(IslamToday ID) – 10 Negara anggota ASEAN sedang berdiskusi tentang kode etik yang telah lama ditunggu-tunggu soal Laut China Selatan (LCS).
Pada bulan Agustus, Menteri Luar Negeri (Menlu) China Wang Yi mengatakan dirinya berharap untuk menyelesaikan Code of Conduct (COC) pada 2021. Tetapi tidak seorang pun di ASEAN, termasuk Sekretariat ASEAN di Jakarta, dapat melihat apakah yang dimaksud Wang adalah awal 2021 atau akhir.
Meskipun sederhana, negara-negara anggota ASEAN tampaknya kurang berani untuk mengklarifikasi masalah tersebut.
Seorang mantan anggota tingkat tinggi Sekretariat ASEAN mencatat bahwa dialog untuk COC saat ini ditangani oleh kelompok kerja tingkat rendah. Ketika diskusi merana di tingkat “kelompok kerja”, dapat dipastikan China tidak memperlakukan mereka dengan serius, kecuali “negara luar” dirujuk.
Negara luar ini secara umum digunakan untuk mengartikan Amerika Serikat (AS) dan kemungkinan negara lain yang sedang diupayakan AS untuk ditarik ke dalam aliansi “Quad”, yaitu Australia, India, dan Jepang.
Sekretariat ASEAN tidak pernah mengumumkan ke publik substansi COC baru yang diharapkan.

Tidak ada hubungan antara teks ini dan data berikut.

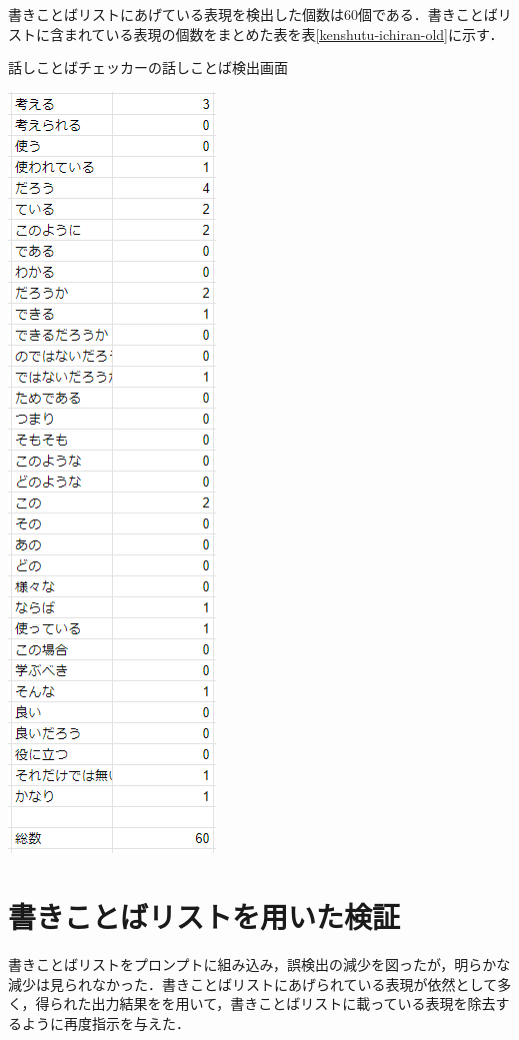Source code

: 書きことばリストにあげている表現を検出した個数は60個である．書きことばリストに含まれている表現の個数をまとめた表を表\ref{kenshutu-ichiran-old}に示す．

\begin{table}[H]
	\centering
        \caption{話しことばチェッカーの話しことば検出画面}
 	\includegraphics[width=55mm]{image/kenshutu-ichiran-old.png}
	\label{kenshutu-ichiran-old}
\end{table}

\section{書きことばリストを用いた検証 \label{c7os2}}
書きことばリストをプロンプトに組み込み，誤検出の減少を図ったが，明らかな減少は見られなかった．書きことばリストにあげられている表現が依然として多く，得られた出力結果をを用いて，書きことばリストに載っている表現を除去するように再度指示を与えた．

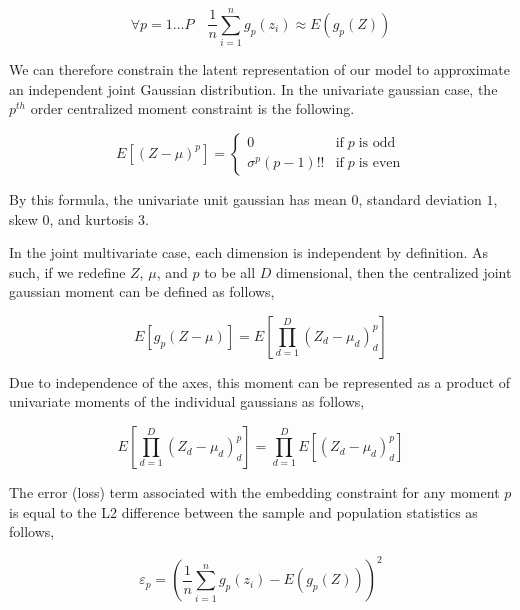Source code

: \documentclass[10pt,twocolumn,letterpaper]{article}
\begin{document}
\begin{equation}
	\forall p=1 \dots P \quad
	\frac{1}{n} \sum_{i=1}^n g_p(z_i) \approx E(g_p(Z))
\end{equation}

We can therefore constrain the latent representation of our model to approximate an independent joint Gaussian distribution. 
In the univariate gaussian case, the $p^{th}$ order centralized moment constraint is the following.

\begin{equation}
	E\left[ (Z-\mu)^p \right] = 
	\begin{cases} 
		0 &  \text{if} \; p \; \text{is odd} \\
		\sigma^p(p - 1)!! & \text{if} \; p \; \text{is even}
	\end{cases}
\end{equation}

By this formula, the univariate unit gaussian has mean $0$, standard deviation $1$, skew $0$, and kurtosis 3.

In the joint multivariate case, each dimension is independent by definition.  As such, if we redefine $Z$, $\mu$, and $p$ to be all $D$ dimensional, then the centralized joint gaussian moment can be defined as follows,

\begin{equation}
	E\left[g_p(Z - \mu)\right] = E\left[ \prod_{d=1}^D (Z_d - \mu_d)^p_d \right]
\end{equation}

Due to independence of the axes, this moment can be represented as a product of univariate moments of the individual gaussians as follows,

\begin{equation}
	E\left[ \prod_{d=1}^D (Z_d - \mu_d)^p_d \right] = \prod_{d=1}^D E\left[ (Z_d - \mu_d)^p_d \right]
\end{equation}

The error (loss) term associated with the embedding constraint for any moment $p$ is equal to the L2 difference between the sample and population statistics as follows,

\begin{equation}
	\varepsilon_p = \left( \frac{1}{n} \sum_{i=1}^n g_p(z_i) - E(g_p(Z)) \right)^2
\end{equation}
\end{document}
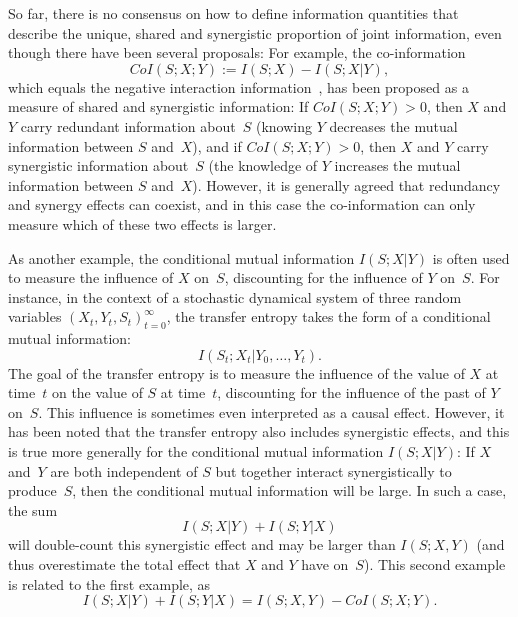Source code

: \documentclass{article}
\begin{document}
So far, there is no consensus on how to define information quantities that describe the unique, shared and synergistic
proportion of joint information, even though there have been several proposals: For example, the
co-information~\cite{Bell2003:Coinformation}
\begin{equation*}
  CoI(S;X;Y) := I(S; X) - I(S; X|Y),
\end{equation*}
which equals the negative interaction information~\cite{McGill54:interaction-information}, has been proposed as a
measure of shared and synergistic information: If $CoI(S;X;Y)>0$, then $X$ and $Y$ carry redundant information about~$S$
(knowing $Y$ decreases the mutual information between $S$ and~$X$), and if $CoI(S;X;Y)>0$, then $X$ and $Y$ carry
synergistic information about~$S$ (the knowledge of $Y$ increases the mutual information between $S$ and~$X$).  However,
it is generally agreed that redundancy and synergy effects can coexist, and in this case the co-information can only
measure which of these two effects is larger.

As another example, the conditional mutual information $I(S; X|Y)$ is often used to measure the influence of $X$ on~$S$,
discounting for the influence of $Y$ on~$S$.  For instance, in the context of a stochastic dynamical system of three
random variables $(X_{t},Y_{t},S_{t})_{t=0}^{\infty}$, the transfer entropy takes the form of a conditional mutual
information:
\begin{equation*}
  I(S_{t}; X_{t}|Y_{0},\dots,Y_{t}).
\end{equation*}
The goal of the transfer entropy is to measure the influence of the value of $X$ at time~$t$ on the value of $S$ at
time~$t$, discounting for the influence of the past of $Y$ on~$S$.  This influence is sometimes even interpreted as a
causal effect.  However, it has been noted that the transfer entropy also includes synergistic effects, and this is true
more generally for the conditional mutual information $I(S; X|Y)$: If $X$ and~$Y$ are both independent of $S$ but
together interact synergistically to produce~$S$, then the conditional mutual information will be large.  In such a
case, the sum %
\begin{equation*}
  I(S; X|Y) + I(S; Y|X)
\end{equation*}
will double-count this synergistic effect and may be larger than $I(S; X,Y)$ (and thus overestimate the total effect that
$X$ and $Y$ have on~$S$).  This second example is related to the first example, as
\begin{equation*}
  I(S; X|Y) + I(S; Y|X)
  = I(S; X,Y) - CoI(S;X;Y).
\end{equation*}
\end{document}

Ini juga terjadi pada deklarasi 2002 tentang Perilaku Para Pihak untuk Laut China Selatan, dan tetap sama hingga hari ini, di mana Sekretariat (yang dipimpin oleh Sekretaris Jenderal yang malu-malu di depan media dan sayangnya tidak efektif, Dato Lim Jock Hoi dari Brunei) tidak memiliki kewenangan untuk mengatakan apapun atas nama 10 negara anggota.
Ketika pertemuan Menteri Luar Negeri ASEAN terakhir diadakan secara virtual pada akhir Juni, Presiden Filipina Rodrigo Duterte adalah orang pertama yang “memperingatkan” tentang meningkatnya bahaya di Laut China Selatan. Namun apa akibat dari peringatan itu? Tidak ada.
Dua bulan kemudian, seorang tukang perahu Vietnam dibunuh oleh Angkatan Laut Malaysia karena melanggar batas perairan Malaysia. Begitu banyak pengorbanan untuk solidaritas ASEAN.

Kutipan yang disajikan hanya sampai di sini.